Major the senior surgeon at the subterranean installation for treating wounded troops in the eastern region.

During one afternoon recently, a group of three soldiers walked with difficulty into the hospital. The most lightly injured, twenty-eight-year-old one soldier, said an FPV explosion had ripped a minor wound in his limb. “Conflict is terrible. My comrade beside me, a fellow soldier, was killed,” he said. “He collapsed. Then the enemy forces released a another explosive on him.” He added: “Everything in the village is destroyed. There are drones all around and bodies. Our side's and theirs.”

The soldier explained his squad endured 43 days in a forest area near the city, which enemy forces has been attempting to capture since last year. The only way to get to their location was on foot. Necessary provisions came by quadcopter: rations and water. A week after he was hurt, he traveled five kilometers (roughly three miles), taking three hours, to a point where an military transport was able to pick him up. At the clinic, a medical staff assessed his physical condition. After treatment, a medical attendant gave him new civilian clothes: a T-shirt and a set of pale denim trousers.

Artem Dvorskiy, 28, said a first-person view aerial device ripped a small hole in his leg.

A different casualty, 38-year-old Pavlo Filipchuk, recounted a UAV explosion had resulted in a head injury. “My position was in a trench shelter. Suddenly it became black. I couldn’t feel any feeling or hear anything,” he explained. “I believe I was fortunate to survive. My cousin has been killed. There are continuous explosions.” A builder working in Lithuania, he noted he had returned to Ukraine and enlisted to serve shortly before the Russian leader's large-scale attack in February 2022.

A third soldier, a serviceman, had been hit in the back. He groaned as medical staff placed him on a bed, removed a bloody bandage and cleaned his recent shrapnel wound. Wrapped in a foil blanket, he used a mobile phone to ring his family member. “A fragment of artillery struck me. The cause was a ricochet. My condition is stable,” he told her. What were his plans now? “To get better. That will take a few months. Subsequently, to return to my military group. Our forces has to defend our country,” he affirmed.

Medical staff treat Taras Mykolaichuk, who was injured in the back by a piece of artillery shell.

Over the past years, enemy forces has consistently attacked hospitals, clinics, obstetric units and ambulances. Per international monitors, 261 medical personnel have been fatally attacked in nearly two thousand assaults. The underground facility is built from multiple reinforced shelters, with wooden supports, soil and granular material placed above up to ground level. It is designed to resist direct hits from 152mm projectiles and even three 8kg TNT charges released by drone.

A major industrial group, which financed the building, plans to erect twenty facilities in total. A senior official of the nation's national security council and former defence minister, Rustem Umerov, said they would be “critically essential for preserving the survival of our military and assisting troops on the frontline.” The organization referred to the project as the “most ambitious and challenging” it had implemented after the enemy's military offensive.

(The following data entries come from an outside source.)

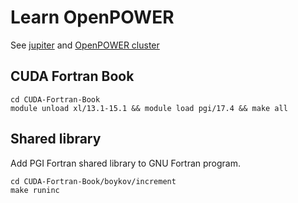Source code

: Learn OpenPOWER
===============

See [jupiter](http://jupiter.febras.net/ganglia/) and [OpenPOWER cluster](http://lits.ccfebras.ru/index/oborudovanie/sistemyi-vyisokoproizvoditelnyix-vyichislenij/gibridnogo-vyichislitelnogo-klastera-na-baze-arxitekturyi-openpower.html)

CUDA Fortran Book
-----------------

    cd CUDA-Fortran-Book
    module unload xl/13.1-15.1 && module load pgi/17.4 && make all

Shared library
--------------

Add PGI Fortran shared library to GNU Fortran program.

    cd CUDA-Fortran-Book/boykov/increment
	make runinc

One of the centre’s operating theatres.

Holovashchenko, explained some injured personnel had to endure delays many hours or even multiple days before they could be evacuated because of the danger of air assaults. “Our facility received two critically ill casualties who came at the early hours. I had to carry out a double amputation on one of them. The soldier's tourniquet had been on for such an extended period there was no other option.” What is his method with severe surgeries? “I’ve been healthcare for 20 years. You have to concentrate,” he said.

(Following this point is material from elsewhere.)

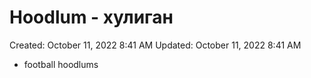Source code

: # Hoodlum - хулиган

Created: October 11, 2022 8:41 AM
Updated: October 11, 2022 8:41 AM

- football hoodlums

Medical assistants wheeled the soldier up the passage and into an ambulance. The transport was parked beneath a bush. He and the other military members were taken to the city of a major city for additional medical care. The underground hospital staff paused for rest. The facility's ginger cat, Vasilevs, walked toward the doorway to greet the incoming patients. “We are open 24 hours a day,” the surgeon stated. “The work is continuous.”